In the Assassination Classroom manga and its adaptations, a class of middle school students are tasked to assassinate their homeroom teacher (who is really an alien with superpowers) before it destroys Earth at the end of the school year.

Jennifer Hannigan, the mother who issued the complaint, described the manga's content, saying that the manga has numerous pages depicting "handguns, rifles, knives, and potions," and that the story "talks about killing in the pages." She added that "there's girls in lingerie hopping on top of men in the book." She also noted that the manga's characters discuss ways on how to kill their alien teacher in the story.

Horry County Schools is currently reviewing the whole manga series, which may take up to 30 days, during which the manga will remain unavailable in school libraries.

Background

Gifford Middle School in eastern Florida removed the Assassination Classroom manga from its library in March 2023 after receiving complaints from groups. The Elmbrook School District in southeastern Wisconsin similarly removed the manga from its electronic library that month after a complaint by a parent. The series faced challenges in other states as well.

Utah banned 13 non-manga books from all public schools in the state in August, under a new law that bans books in all of Utah's 41 school districts if at least three districts boards ban them for pornographic or indecent material. According to the Associated Press, Tennessee, Idaho, and South Carolina have similar laws and regulations that allow books to be banned in school libraries statewide.

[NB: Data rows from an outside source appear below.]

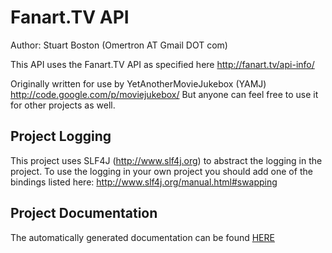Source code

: Fanart.TV API
=============

Author: Stuart Boston (Omertron AT Gmail DOT com)

This API uses the Fanart.TV API as specified here http://fanart.tv/api-info/

Originally written for use by YetAnotherMovieJukebox (YAMJ) http://code.google.com/p/moviejukebox/
But anyone can feel free to use it for other projects as well.

Project Logging
---------------
This project uses SLF4J (http://www.slf4j.org) to abstract the logging in the project.
To use the logging in your own project you should add one of the bindings listed here: http://www.slf4j.org/manual.html#swapping

Project Documentation
---------------------
The automatically generated documentation can be found [HERE](http://omertron.github.com/api-fanarttv/)
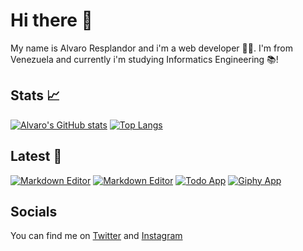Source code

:# Hi there 👋

My name is Alvaro Resplandor and i'm a web developer 👨‍💻. I'm from Venezuela and currently i'm studying Informatics Engineering 📚!

## Stats 📈

[![Alvaro's GitHub stats](https://github-readme-stats.vercel.app/api?username=alvaro-jrr)](https://github.com/alvaro-jrr/github-readme-stats)
[![Top Langs](https://github-readme-stats.vercel.app/api/top-langs/?username=alvaro-jrr&hide=c)](https://github.com/alvaro-jrr/github-readme-stats)

## Latest 👀

[![Markdown Editor](https://github-readme-stats.vercel.app/api/pin/?username=alvaro-jrr&repo=expense-tracker)](https://github.com/alvaro-jrr/expense-tracker)
[![Markdown Editor](https://github-readme-stats.vercel.app/api/pin/?username=alvaro-jrr&repo=markdown-editor)](https://github.com/alvaro-jrr/markdown-editor)
[![Todo App](https://github-readme-stats.vercel.app/api/pin/?username=alvaro-jrr&repo=todo-app)](https://github.com/alvaro-jrr/todo-app)
[![Giphy App](https://github-readme-stats.vercel.app/api/pin/?username=alvaro-jrr&repo=giphy-react-app)](https://github.com/alvaro-jrr/giphy-react-app)

## Socials

You can find me on [Twitter](https://twitter.com/alvaro_rrj) and [Instagram](https://www.instagram.com/alvaro.jrr/)

<!--
**alvaro-jrr/alvaro-jrr** is a ✨ _special_ ✨ repository because its `README.md` (this file) appears on your GitHub profile.

Here are some ideas to get you started:

- 🔭 I’m currently working on ...
- 🌱 I’m currently learning ...
- 👯 I’m looking to collaborate on ...
- 🤔 I’m looking for help with ...
- 💬 Ask me about ...
- 📫 How to reach me: ...
- 😄 Pronouns: ...
- ⚡ Fun fact: ...
-->
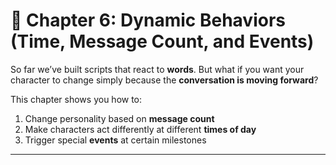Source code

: # 📘 Chapter 6: Dynamic Behaviors (Time, Message Count, and Events)

So far we’ve built scripts that react to **words**. But what if you want your character to change simply because the **conversation is moving forward**?

This chapter shows you how to:

1. Change personality based on **message count**
2. Make characters act differently at different **times of day**
3. Trigger special **events** at certain milestones

---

The Brevard Public Schools Board in Florida banned the first volume of Shō Harusono's Sasaki and Miyano boys-love manga from the district's school libraries during a board meeting on August 27 earlier this year. A person in the district challenged the book's inclusion in the schools' libraries on the grounds that "sexual orientation should not be encouraged, suggested, or implanted" in the youth. The complaint also included concerns children would be "exposed to age-inappropriate, obscene, explicit content" and that there was "no value in making homosexual books available at school." The book is rated for T for Teens.